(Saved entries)
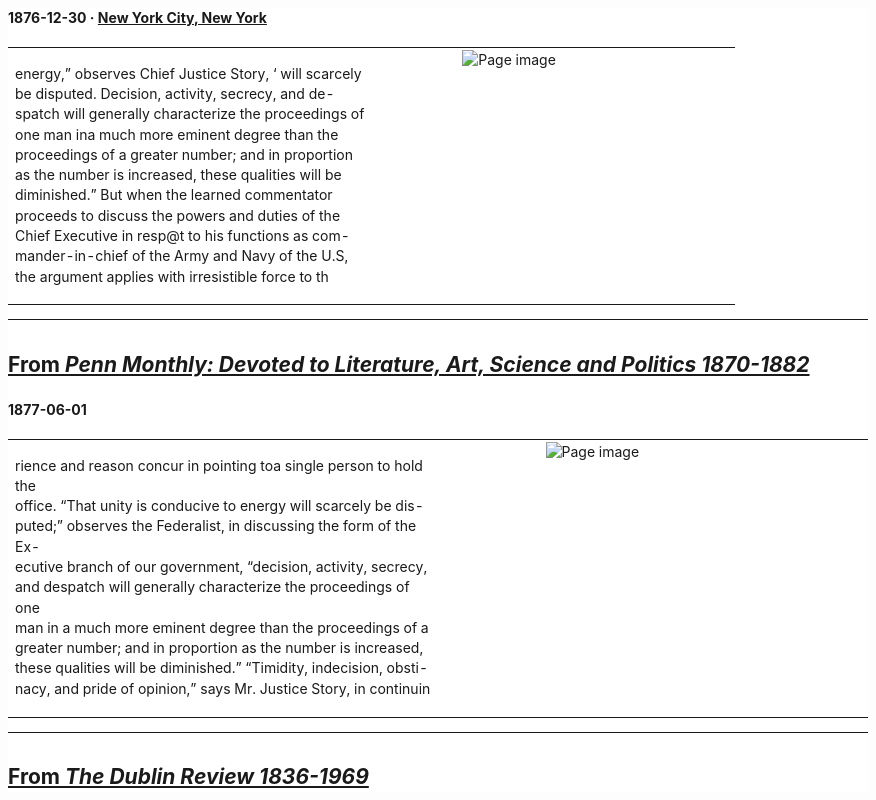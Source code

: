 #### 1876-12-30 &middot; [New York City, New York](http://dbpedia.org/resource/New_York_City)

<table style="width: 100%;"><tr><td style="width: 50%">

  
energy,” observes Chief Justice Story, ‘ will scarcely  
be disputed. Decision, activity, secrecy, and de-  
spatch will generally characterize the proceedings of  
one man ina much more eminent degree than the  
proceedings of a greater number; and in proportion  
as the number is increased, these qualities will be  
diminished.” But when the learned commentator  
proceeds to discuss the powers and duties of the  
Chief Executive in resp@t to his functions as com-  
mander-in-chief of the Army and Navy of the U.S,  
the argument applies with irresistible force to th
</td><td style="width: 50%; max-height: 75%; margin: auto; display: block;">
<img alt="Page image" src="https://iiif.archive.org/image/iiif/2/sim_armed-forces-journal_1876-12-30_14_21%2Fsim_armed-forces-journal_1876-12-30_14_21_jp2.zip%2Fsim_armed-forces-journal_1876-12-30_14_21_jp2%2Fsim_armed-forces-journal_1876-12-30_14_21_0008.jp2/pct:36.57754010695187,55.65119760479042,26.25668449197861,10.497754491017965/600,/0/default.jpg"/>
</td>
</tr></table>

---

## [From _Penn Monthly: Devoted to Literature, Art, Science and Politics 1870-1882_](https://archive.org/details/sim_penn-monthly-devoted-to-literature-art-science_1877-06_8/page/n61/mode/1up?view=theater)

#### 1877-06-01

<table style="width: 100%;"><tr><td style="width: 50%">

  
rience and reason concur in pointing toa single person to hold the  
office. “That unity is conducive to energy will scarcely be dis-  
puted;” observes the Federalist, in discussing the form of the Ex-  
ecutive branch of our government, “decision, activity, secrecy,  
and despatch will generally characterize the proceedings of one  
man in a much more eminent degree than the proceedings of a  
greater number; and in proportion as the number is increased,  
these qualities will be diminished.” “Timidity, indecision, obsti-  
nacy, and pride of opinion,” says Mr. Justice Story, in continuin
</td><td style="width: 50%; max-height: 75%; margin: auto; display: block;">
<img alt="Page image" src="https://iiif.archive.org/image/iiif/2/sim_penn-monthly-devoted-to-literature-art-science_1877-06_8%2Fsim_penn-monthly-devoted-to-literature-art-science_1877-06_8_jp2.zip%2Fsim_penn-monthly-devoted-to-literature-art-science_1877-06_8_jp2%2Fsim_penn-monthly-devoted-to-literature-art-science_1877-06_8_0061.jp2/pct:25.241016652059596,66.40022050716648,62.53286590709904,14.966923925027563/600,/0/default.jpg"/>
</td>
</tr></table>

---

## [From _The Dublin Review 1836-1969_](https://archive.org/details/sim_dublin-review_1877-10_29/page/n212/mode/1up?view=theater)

* * *

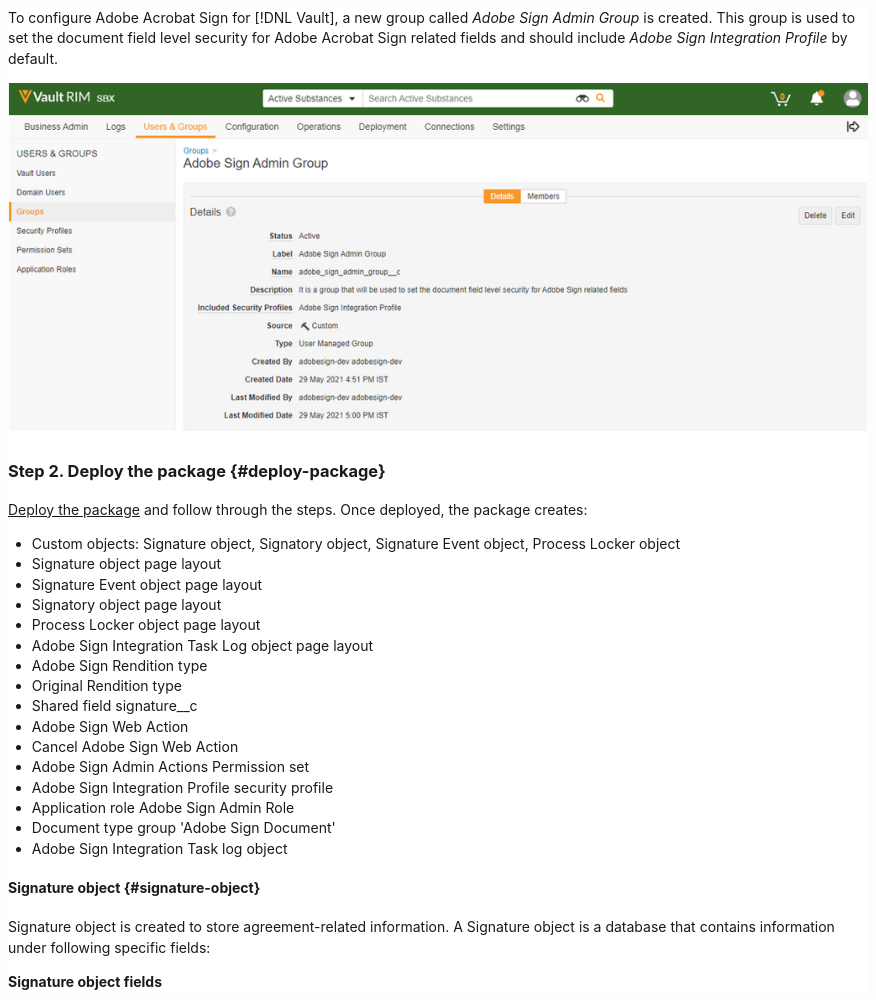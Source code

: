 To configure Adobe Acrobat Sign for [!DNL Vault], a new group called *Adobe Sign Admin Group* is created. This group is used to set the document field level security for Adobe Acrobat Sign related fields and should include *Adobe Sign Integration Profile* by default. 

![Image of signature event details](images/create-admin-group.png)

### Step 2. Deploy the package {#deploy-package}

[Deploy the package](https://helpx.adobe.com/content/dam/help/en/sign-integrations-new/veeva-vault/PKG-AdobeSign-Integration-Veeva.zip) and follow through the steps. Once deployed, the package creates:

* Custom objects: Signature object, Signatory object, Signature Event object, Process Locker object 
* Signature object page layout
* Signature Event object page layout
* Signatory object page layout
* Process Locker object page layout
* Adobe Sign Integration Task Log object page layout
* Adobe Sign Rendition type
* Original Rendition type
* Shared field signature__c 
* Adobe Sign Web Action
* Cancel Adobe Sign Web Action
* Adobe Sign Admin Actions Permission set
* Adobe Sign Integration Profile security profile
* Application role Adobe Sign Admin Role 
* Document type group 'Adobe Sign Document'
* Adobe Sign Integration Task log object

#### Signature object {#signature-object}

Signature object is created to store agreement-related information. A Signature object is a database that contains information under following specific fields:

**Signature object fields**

Aim of the exercise:
When you reach the line containing "mander-in-chief of the" in the data above, start copying exactly, and stop after the line containing "nacy, and pride".

Answer to this exercise:
mander-in-chief of the Army and Navy of the U.S,  
the argument applies with irresistible force to th
</td><td style="width: 50%; max-height: 75%; margin: auto; display: block;">
<img alt="Page image" src="https://iiif.archive.org/image/iiif/2/sim_armed-forces-journal_1876-12-30_14_21%2Fsim_armed-forces-journal_1876-12-30_14_21_jp2.zip%2Fsim_armed-forces-journal_1876-12-30_14_21_jp2%2Fsim_armed-forces-journal_1876-12-30_14_21_0008.jp2/pct:36.57754010695187,55.65119760479042,26.25668449197861,10.497754491017965/600,/0/default.jpg"/>
</td>
</tr></table>

---

## [From _Penn Monthly: Devoted to Literature, Art, Science and Politics 1870-1882_](https://archive.org/details/sim_penn-monthly-devoted-to-literature-art-science_1877-06_8/page/n61/mode/1up?view=theater)

#### 1877-06-01

<table style="width: 100%;"><tr><td style="width: 50%">

  
rience and reason concur in pointing toa single person to hold the  
office. “That unity is conducive to energy will scarcely be dis-  
puted;” observes the Federalist, in discussing the form of the Ex-  
ecutive branch of our government, “decision, activity, secrecy,  
and despatch will generally characterize the proceedings of one  
man in a much more eminent degree than the proceedings of a  
greater number; and in proportion as the number is increased,  
these qualities will be diminished.” “Timidity, indecision, obsti-  
nacy, and pride of opinion,” says Mr. Justice Story, in continuin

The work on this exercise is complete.